Learn from Demosthenes, who was born sickly and frail with a debilitating speech impediment. Cheated of his inheritance by guardians, he made it his life mission to get it back.
Rather than bemoan his fate, he devised exercises to improve his voice—including filling his mouth with pebbles while speaking, and running up steep inclines while rehearing full speeches! The end result was that he became “the voice of Athens” and one of the greatest orator of his age.
a) Get Going with Energy
Throw yourself into your enterprise with your full ardour. Get the momentum, and stay there—right at the battle front. Pursue it with bravery and courage.
b) Be Persistent
Persistence lies in chipping away at all the different possibilities, finding out what doesn’t work—and what does—and slowly chiseling away at the problem until it is gone.
It is how Thomas Edison invented the light bulb—by testing with six thousand different filaments. And how Ulysses S. Grant eventually won the critical battle for Vicksburg in Mississippi—by leaving behind his supplies, living off the land, and taking town after town along the way.
c) Iterate Repeatedly
Failure is a feature. Use each obstacle, each mistake, each complaint, and each slippage to improve your business.
Failure shows us the way by showing us what isn’t the way.
d) Follow the Process
Take it a step at a time. Follow through. Excel at each task in your business as they come along.
This means taking it a milestone at a time. Even mammoth tasks can be dealt with this way—a bite at a time.
e) Do Your Job Well
Pursue every endeavour with the same fervour and energy: hard work, honesty, and helping others as best as you can.

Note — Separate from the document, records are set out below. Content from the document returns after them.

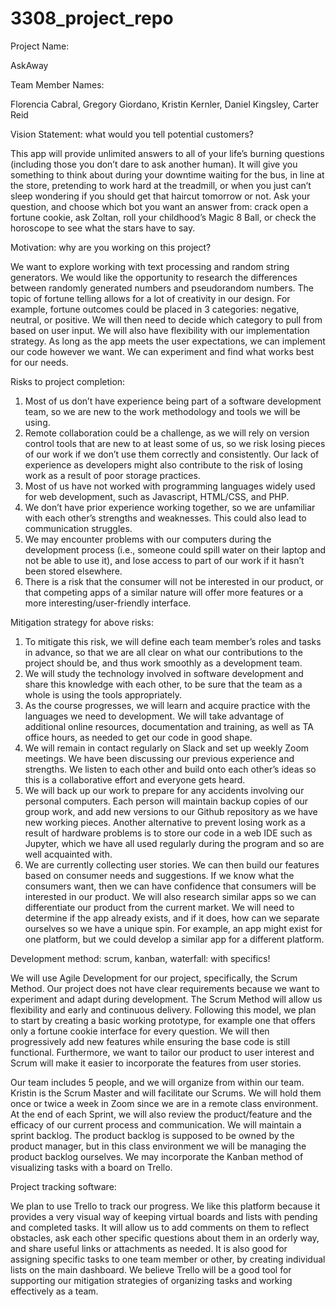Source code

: # 3308_project_repo

Project Name:

AskAway


Team Member Names:

Florencia Cabral,
Gregory Giordano,
Kristin Kernler,
Daniel Kingsley,
Carter Reid


Vision Statement: what would you tell potential customers?

This app will provide unlimited answers to all of your life’s burning questions (including those you don’t dare to ask another human). It will give you something to think about during your downtime waiting for the bus, in line at the store, pretending to work hard at the treadmill, or when you just can’t sleep wondering if you should get that haircut tomorrow or not.
Ask your question, and choose which bot you want an answer from: crack open a fortune cookie, ask Zoltan, roll your childhood’s Magic 8 Ball, or check the horoscope to see what the stars have to say.


Motivation: why are you working on this project?

We want to explore working with text processing and random string generators. We would like the opportunity to research the differences between randomly generated numbers and pseudorandom numbers. The topic of fortune telling allows for a lot of creativity in our design. For example, fortune outcomes could be placed in 3 categories: negative, neutral, or positive. We will then need to decide which category to pull from based on user input. We will also have flexibility with our implementation strategy. As long as the app meets the user expectations, we can implement our code however we want. We can experiment and find what works best for our needs.


Risks to project completion:

1. Most of us don’t have experience being part of a software development team, so we are new to the work methodology and tools we will be using.
2. Remote collaboration could be a challenge, as we will rely on version control tools that are new to at least some of us, so we risk losing pieces of our work if we don’t use them correctly and consistently. Our lack of experience as developers might also contribute to the risk of losing work as a result of poor storage practices.
3. Most of us have not worked with programming languages widely used for web development, such as Javascript, HTML/CSS, and PHP.
4. We don’t have prior experience working together, so we are unfamiliar with each other’s strengths and weaknesses. This could also lead to communication struggles.
5. We may encounter problems with our computers during the development process (i.e., someone could spill water on their laptop and not be able to use it), and lose access to part of our work if it hasn’t been stored elsewhere.
6. There is a risk that the consumer will not be interested in our product, or that competing apps of a similar nature will offer more features or a more interesting/user-friendly interface. 


Mitigation strategy for above risks:

1. To mitigate this risk, we will define each team member’s roles and tasks in advance, so that we are all clear on what our contributions to the project should be, and thus work smoothly as a development team. 
2. We will study the technology involved in software development and share this knowledge with each other, to be sure that the team as a whole is using the tools appropriately.
3. As the course progresses, we will learn and acquire practice with the languages we need to development. We will take advantage of additional online resources, documentation and training, as well as TA office hours, as needed to get our code in good shape.
4. We will remain in contact regularly on Slack and set up weekly Zoom meetings. We have been discussing our previous experience and strengths. We listen to each other and build onto each other’s ideas so this is a collaborative effort and everyone gets heard.
5. We will back up our work to prepare for any accidents involving our personal computers. Each person will maintain backup copies of our group work, and add new versions to our Github repository as we have new working pieces. Another alternative to prevent losing work as a result of hardware problems is to store our code in a web IDE such as Jupyter, which we have all used regularly during the program and so are well acquainted with.
6. We are currently collecting user stories. We can then build our features based on consumer needs and suggestions. If we know what the consumers want, then we can have confidence that consumers will be interested in our product. We will also research similar apps so we can differentiate our product from the current market. We will need to determine if the app already exists, and if it does, how can we separate ourselves so we have a unique spin. For example, an app might exist for one platform, but we could develop a similar app for a different platform.


Development method: scrum, kanban, waterfall: with specifics!

We will use Agile Development for our project, specifically, the Scrum Method. Our project does not have clear requirements because we want to experiment and adapt during development. The Scrum Method will allow us flexibility and early and continuous delivery. Following this model, we plan to start by creating a basic working prototype, for example one that offers only a fortune cookie interface for every question. We will then progressively add new features while ensuring the base code is still functional. Furthermore, we want to tailor our product to user interest and Scrum will make it easier to incorporate the features from user stories. 

Our team includes 5 people, and we will organize from within our team. Kristin is the Scrum Master and will facilitate our Scrums. We will hold them once or twice a week in Zoom since we are in a remote class environment. At the end of each Sprint, we will also review the product/feature and the efficacy of our current process and communication. We will maintain a sprint backlog. The product backlog is supposed to be owned by the product manager, but in this class environment we will be managing the product backlog ourselves. We may incorporate the Kanban method of visualizing tasks with a board on Trello.


Project tracking software:

We plan to use Trello to track our progress. We like this platform because it provides a very visual way of keeping virtual boards and lists with pending and completed tasks. It will allow us to add comments on them to reflect obstacles, ask each other specific questions about them in an orderly way, and share useful links or attachments as needed. It is also good for assigning specific tasks to one team member or other, by creating individual lists on the main dashboard. We believe Trello will be a good tool for supporting our mitigation strategies of organizing tasks and working effectively as a team.
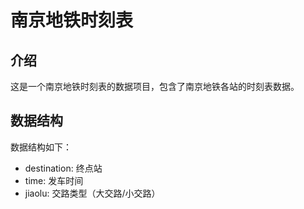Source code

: # 南京地铁时刻表

## 介绍

这是一个南京地铁时刻表的数据项目，包含了南京地铁各站的时刻表数据。

## 数据结构

数据结构如下：

- destination: 终点站
- time: 发车时间
- jiaolu: 交路类型（大交路/小交路）
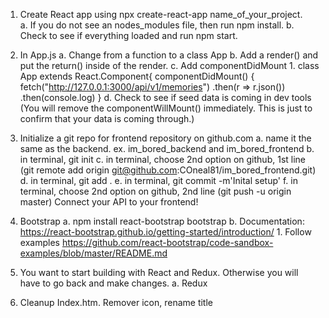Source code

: 1. Create React app using npx create-react-app name_of_your_project.  
    a. If you do not see an nodes_modules file, then run npm install.
    b. Check to see if everything loaded and run npm start.
2. In App.js
    a. Change from a function to a class App
    b. Add a render() and put the return() inside of the render.
    c. Add componentDidMount 
        1. class App extends React.Component{
                componentDidMount() {
                    fetch("http://127.0.0.1:3000/api/v1/memories")
                .then(r => r.json())
                .then(console.log)
                }
    d. Check to see if seed data is coming in dev tools (You will remove the componentWillMount() immediately.  This is just to confirm that your data is coming through.)

3. Initialize a git repo for frontend repository on github.com
    a. name it the same as the backend. ex. im_bored_backend and im_bored_frontend
    b. in terminal, git init
    c. in terminal, choose 2nd option on github, 1st line (git remote add origin git@github.com:COneal81/im_bored_frontend.git)
    d. in terminal, git add .
    e. in terminal, git commit -m'Inital setup'
    f. in terminal, choose 2nd option on github, 2nd line (git push -u origin master) Connect your API to your frontend!
4. Bootstrap
    a. npm install react-bootstrap bootstrap
    b. Documentation: https://react-bootstrap.github.io/getting-started/introduction/
        1. Follow examples https://github.com/react-bootstrap/code-sandbox-examples/blob/master/README.md
5. You want to start building with React and Redux.  Otherwise you will have to go back and make changes.
    a. Redux

6. Cleanup Index.htm.  Remover icon, rename title
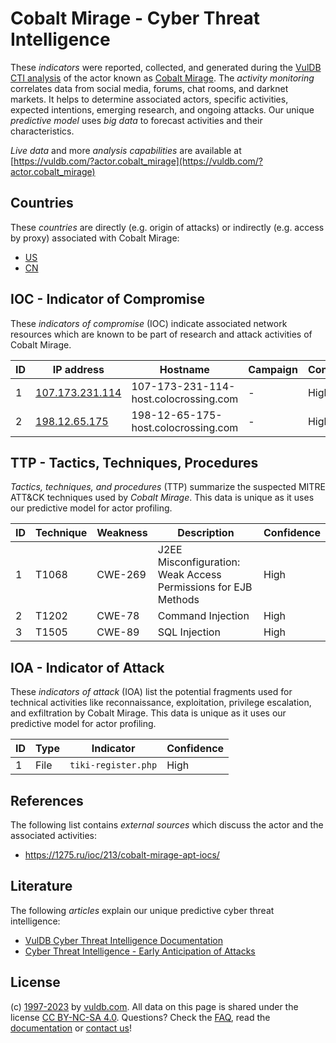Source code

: # Cobalt Mirage - Cyber Threat Intelligence

These _indicators_ were reported, collected, and generated during the [VulDB CTI analysis](https://vuldb.com/?kb.cti) of the actor known as [Cobalt Mirage](https://vuldb.com/?actor.cobalt_mirage). The _activity monitoring_ correlates data from social media, forums, chat rooms, and darknet markets. It helps to determine associated actors, specific activities, expected intentions, emerging research, and ongoing attacks. Our unique _predictive model_ uses _big data_ to forecast activities and their characteristics.

_Live data_ and more _analysis capabilities_ are available at [https://vuldb.com/?actor.cobalt_mirage](https://vuldb.com/?actor.cobalt_mirage)

## Countries

These _countries_ are directly (e.g. origin of attacks) or indirectly (e.g. access by proxy) associated with Cobalt Mirage:

* [US](https://vuldb.com/?country.us)
* [CN](https://vuldb.com/?country.cn)

## IOC - Indicator of Compromise

These _indicators of compromise_ (IOC) indicate associated network resources which are known to be part of research and attack activities of Cobalt Mirage.

ID | IP address | Hostname | Campaign | Confidence
-- | ---------- | -------- | -------- | ----------
1 | [107.173.231.114](https://vuldb.com/?ip.107.173.231.114) | 107-173-231-114-host.colocrossing.com | - | High
2 | [198.12.65.175](https://vuldb.com/?ip.198.12.65.175) | 198-12-65-175-host.colocrossing.com | - | High

## TTP - Tactics, Techniques, Procedures

_Tactics, techniques, and procedures_ (TTP) summarize the suspected MITRE ATT&CK techniques used by _Cobalt Mirage_. This data is unique as it uses our predictive model for actor profiling.

ID | Technique | Weakness | Description | Confidence
-- | --------- | -------- | ----------- | ----------
1 | T1068 | CWE-269 | J2EE Misconfiguration: Weak Access Permissions for EJB Methods | High
2 | T1202 | CWE-78 | Command Injection | High
3 | T1505 | CWE-89 | SQL Injection | High

## IOA - Indicator of Attack

These _indicators of attack_ (IOA) list the potential fragments used for technical activities like reconnaissance, exploitation, privilege escalation, and exfiltration by Cobalt Mirage. This data is unique as it uses our predictive model for actor profiling.

ID | Type | Indicator | Confidence
-- | ---- | --------- | ----------
1 | File | `tiki-register.php` | High

## References

The following list contains _external sources_ which discuss the actor and the associated activities:

* https://1275.ru/ioc/213/cobalt-mirage-apt-iocs/

## Literature

The following _articles_ explain our unique predictive cyber threat intelligence:

* [VulDB Cyber Threat Intelligence Documentation](https://vuldb.com/?kb.cti)
* [Cyber Threat Intelligence - Early Anticipation of Attacks](https://www.scip.ch/en/?labs.20201022)

## License

(c) [1997-2023](https://vuldb.com/?kb.changelog) by [vuldb.com](https://vuldb.com/?kb.about). All data on this page is shared under the license [CC BY-NC-SA 4.0](https://creativecommons.org/licenses/by-nc-sa/4.0/). Questions? Check the [FAQ](https://vuldb.com/?kb.faq), read the [documentation](https://vuldb.com/?kb) or [contact us](https://vuldb.com/?contact)!
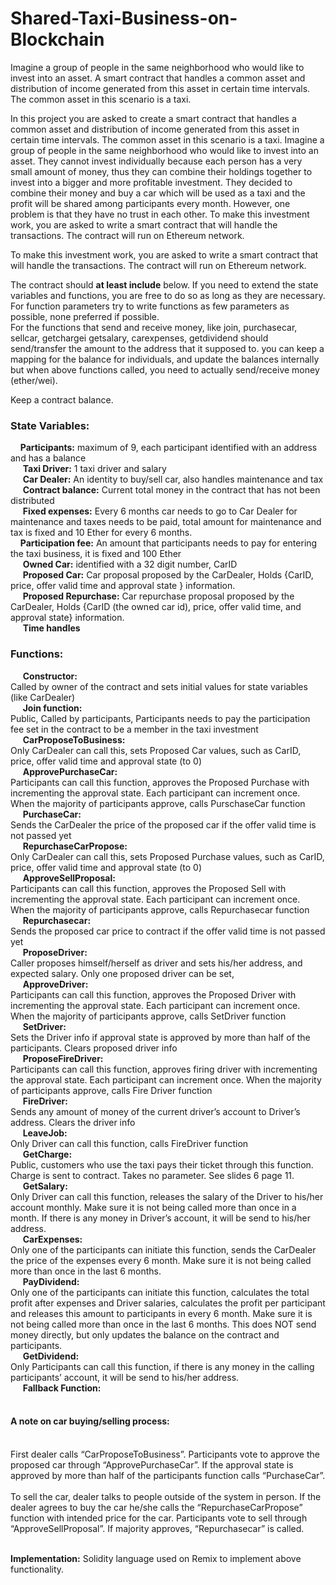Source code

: # Shared-Taxi-Business-on-Blockchain
Imagine a group of people in the same neighborhood who would like to invest into an asset. A smart contract that handles a common asset and distribution of income generated from this asset in certain time intervals. The common asset in this scenario is a taxi. </br>

In this project you are asked to create a smart contract that handles a common asset and distribution of income
generated from this asset in certain time intervals. The common asset in this scenario is a taxi.
Imagine a group of people in the same neighborhood who would like to invest into an asset. They cannot invest
individually because each person has a very small amount of money, thus they can combine their holdings together
to invest into a bigger and more profitable investment.
They decided to combine their money and buy a car which will be used as a taxi and the profit will be shared
among participants every month. However, one problem is that they have no trust in each other.
To make this investment work, you are asked to write a smart contract that will handle the transactions. The
contract will run on Ethereum network.</br>

To make this investment work, you are asked to write a smart contract that will handle the transactions. The
contract will run on Ethereum network.</br>

The contract should **at least include** below. If you need to extend the state variables and functions, you are free to
do so as long as they are necessary. For function parameters try to write functions as few parameters as possible,
none preferred if possible.</br>
For the functions that send and receive money, like join, purchasecar, sellcar, getchargei getsalary, carexpenses,
getdividend should send/transfer the amount to the address that it supposed to. you can keep a mapping for the
balance for individuals, and update the balances internally but when above functions called, you need to actually
send/receive money (ether/wei).</br>

Keep a contract balance.</br>
### State Variables: 
&nbsp;&nbsp;&nbsp;&nbsp;**Participants:** maximum of 9, each participant identified with an address and has a balance
</br>
&nbsp;&nbsp;&nbsp;&nbsp; **Taxi Driver:** 1 taxi driver and salary
</br>
&nbsp;&nbsp;&nbsp;&nbsp; **Car Dealer:** An identity to buy/sell car, also handles maintenance and tax
</br>
&nbsp;&nbsp;&nbsp;&nbsp; **Contract balance:** Current total money in the contract that has not been distributed
</br>
&nbsp;&nbsp;&nbsp;&nbsp; **Fixed expenses:** Every 6 months car needs to go to Car Dealer for maintenance and taxes needs to be
paid, total amount for maintenance and tax is fixed and 10 Ether for every 6 months.
</br>
&nbsp;&nbsp;&nbsp;&nbsp;**Participation fee:** An amount that participants needs to pay for entering the taxi business, it is fixed and
100 Ether
</br>
&nbsp;&nbsp;&nbsp;&nbsp; **Owned Car:** identified with a 32 digit number, CarID
</br>
&nbsp;&nbsp;&nbsp;&nbsp; **Proposed Car:** Car proposal proposed by the CarDealer, Holds {CarID, price, offer valid time and approval
state } information.
</br>
&nbsp;&nbsp;&nbsp;&nbsp; **Proposed Repurchase:** Car repurchase proposal proposed by the CarDealer, Holds {CarID (the owned
car id), price, offer valid time, and approval state} information.
</br>
&nbsp;&nbsp;&nbsp;&nbsp; **Time handles** 
</br>
### Functions: 
&nbsp;&nbsp;&nbsp;&nbsp; **Constructor:** </br>
Called by owner of the contract and sets initial values for state variables (like CarDealer)
</br>
&nbsp;&nbsp;&nbsp;&nbsp; **Join function:** </br>
Public, Called by participants, Participants needs to pay the participation fee set in the contract to be a
member in the taxi investment
</br>
&nbsp;&nbsp;&nbsp;&nbsp; **CarProposeToBusiness:** </br>
Only CarDealer can call this, sets Proposed Car values, such as CarID, price, offer valid time and
approval state (to 0)
</br>
&nbsp;&nbsp;&nbsp;&nbsp; **ApprovePurchaseCar:** </br>
Participants can call this function, approves the Proposed Purchase with incrementing the approval
state. Each participant can increment once. When the majority of participants approve, calls PurschaseCar
function
</br>
&nbsp;&nbsp;&nbsp;&nbsp; **PurchaseCar:** </br>
Sends the CarDealer the price of the proposed car if the offer valid time is not passed yet
</br>
&nbsp;&nbsp;&nbsp;&nbsp; **RepurchaseCarPropose:** </br>
Only CarDealer can call this, sets Proposed Purchase values, such as CarID, price, offer valid time and
approval state (to 0)
</br>
&nbsp;&nbsp;&nbsp;&nbsp; **ApproveSellProposal:** </br>
Participants can call this function, approves the Proposed Sell with incrementing the approval state.
Each participant can increment once. When the majority of participants approve, calls Repurchasecar function
</br>
&nbsp;&nbsp;&nbsp;&nbsp; **Repurchasecar:** </br>
Sends the proposed car price to contract if the offer valid time is not passed yet
</br>
&nbsp;&nbsp;&nbsp;&nbsp; **ProposeDriver:** </br>
Caller proposes himself/herself as driver and sets his/her address, and expected salary. Only one
proposed driver can be set,
</br>
&nbsp;&nbsp;&nbsp;&nbsp; **ApproveDriver:** </br>
Participants can call this function, approves the Proposed Driver with incrementing the approval state.
Each participant can increment once. When the majority of participants approve, calls SetDriver function
</br>
&nbsp;&nbsp;&nbsp;&nbsp; **SetDriver:** </br>
Sets the Driver info if approval state is approved by more than half of the participants. Clears proposed
driver info
</br>
&nbsp;&nbsp;&nbsp;&nbsp; **ProposeFireDriver:** </br>
Participants can call this function, approves firing driver with incrementing the approval state. Each
participant can increment once. When the majority of participants approve, calls Fire Driver function
</br>
&nbsp;&nbsp;&nbsp;&nbsp; **FireDriver:** </br>
Sends any amount of money of the current driver’s account to Driver’s address. Clears the driver info
</br>
&nbsp;&nbsp;&nbsp;&nbsp; **LeaveJob:** </br>
Only Driver can call this function, calls FireDriver function
</br>
&nbsp;&nbsp;&nbsp;&nbsp; **GetCharge:** </br>
Public, customers who use the taxi pays their ticket through this function. Charge is sent to contract.
Takes no parameter. See slides 6 page 11.
</br>
&nbsp;&nbsp;&nbsp;&nbsp; **GetSalary:** </br>
Only Driver can call this function, releases the salary of the Driver to his/her account monthly. Make
sure it is not being called more than once in a month. If there is any money in Driver’s account, it will be send to
his/her address.
</br>
&nbsp;&nbsp;&nbsp;&nbsp; **CarExpenses:** </br>
Only one of the participants can initiate this function, sends the CarDealer the price of the expenses
every 6 month. Make sure it is not being called more than once in the last 6 months. 
</br>
&nbsp;&nbsp;&nbsp;&nbsp; **PayDividend:** </br>
Only one of the participants can initiate this function, calculates the total profit after expenses and
Driver salaries, calculates the profit per participant and releases this amount to participants in every 6 month.
Make sure it is not being called more than once in the last 6 months. This does NOT send money directly, but
only updates the balance on the contract and participants.
</br>
&nbsp;&nbsp;&nbsp;&nbsp; **GetDividend:** </br>
Only Participants can call this function, if there is any money in the calling participants’ account, it will
be send to his/her address.
</br>
&nbsp;&nbsp;&nbsp;&nbsp; **Fallback Function:** </br></br>
#### A note on car buying/selling process:
</br>
First dealer calls “CarProposeToBusiness”. Participants vote to approve the proposed car through
“ApprovePurchaseCar”. If the approval state is approved by more than half of the participants function calls
“PurchaseCar”.
</br></br>
To sell the car, dealer talks to people outside of the system in person. If the dealer agrees to buy the car he/she
calls the “RepurchaseCarPropose” function with intended price for the car. Participants vote to sell through
“ApproveSellProposal”. If majority approves, “Repurchasecar” is called. 
</br></br>

**Implementation:** Solidity language used on Remix to implement above functionality. 






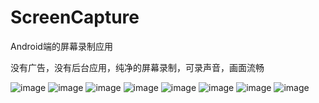 # ScreenCapture
Android端的屏幕录制应用
> 
没有广告，没有后台应用，纯净的屏幕录制，可录声音，画面流畅
> 
![image](https://github.com/wzb19960208/ScreenCapture/raw/master/result/11.jpg)
![image](https://github.com/wzb19960208/ScreenCapture/raw/master/result/22.jpg)
![image](https://github.com/wzb19960208/ScreenCapture/raw/master/result/33.jpg)
![image](https://github.com/wzb19960208/ScreenCapture/raw/master/result/44.jpg)
![image](https://github.com/wzb19960208/ScreenCapture/raw/master/result/55.jpg)
![image](https://github.com/wzb19960208/ScreenCapture/raw/master/result/66.jpg)
![image](https://github.com/wzb19960208/ScreenCapture/raw/master/result/77.jpg)
![image](https://github.com/wzb19960208/ScreenCapture/raw/master/result/88.jpg)
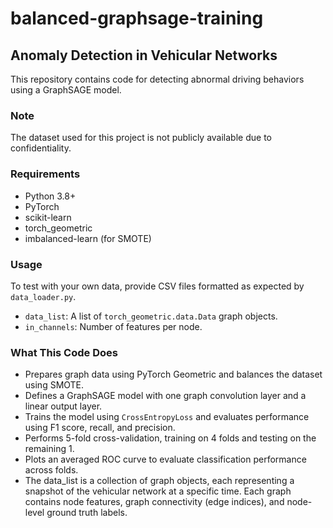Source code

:# balanced-graphsage-training

## Anomaly Detection in Vehicular Networks

This repository contains code for detecting abnormal driving behaviors using a GraphSAGE model.

### Note
The dataset used for this project is not publicly available due to confidentiality.

### Requirements
- Python 3.8+
- PyTorch
- scikit-learn
- torch_geometric
- imbalanced-learn (for SMOTE)

### Usage
To test with your own data, provide CSV files formatted as expected by `data_loader.py`.

- `data_list`: A list of `torch_geometric.data.Data` graph objects.
- `in_channels`: Number of features per node.

### What This Code Does
- Prepares graph data using PyTorch Geometric and balances the dataset using SMOTE.
- Defines a GraphSAGE model with one graph convolution layer and a linear output layer.
- Trains the model using `CrossEntropyLoss` and evaluates performance using F1 score, recall, and precision.
- Performs 5-fold cross-validation, training on 4 folds and testing on the remaining 1.
- Plots an averaged ROC curve to evaluate classification performance across folds.
- The data_list is a collection of graph objects, each representing a snapshot of the vehicular network at a specific time. Each graph contains node features, graph connectivity (edge indices), and node-level ground truth labels.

While the goal is important, it is vital that every part—especially the work that nobody sees—is done right and done well, with pride and dedication.
f) Pursue Pragmatism
“I don’t care if the cat is black or white, so long as it catches mice.” — Deng Xiaoping
Whatever works and whatever gets the job done. That should be your mantra. Think progress, not perfection.
g) Consider Flank Attacks
Sometimes, using a bypass route may work better than tackling a competitor head-on. Embrace this for your enterprise, and approach what Holiday called “the line of least expectation.”
h) Turn Obstacles on Themselves
Use an obstacle against itself, like Martin Luther King Jr who met “physical force with soul force” when he marshalled his followers to use the power of peace against evil.
Sometimes, nonaction may be better than action. Or you can use the leverage from your obstacle against itself.
In short, judo rather than fencing.
i) Mentally Tight but Physically Loose
When encountering business setbacks, avoid reacting emotionally to them. Instead, rename it and claim it.
Deploy and channel the energies in your emotions towards your actions, so that you can be more fluid, more powerful, and more elegant.
j) Turn Offenses into “Teachable Moments”
If your business hits a nail on the road to success, use the disruption to navigate a new path. Turn that negative situation into a positive by asking yourself what opportunities does this problem present to you.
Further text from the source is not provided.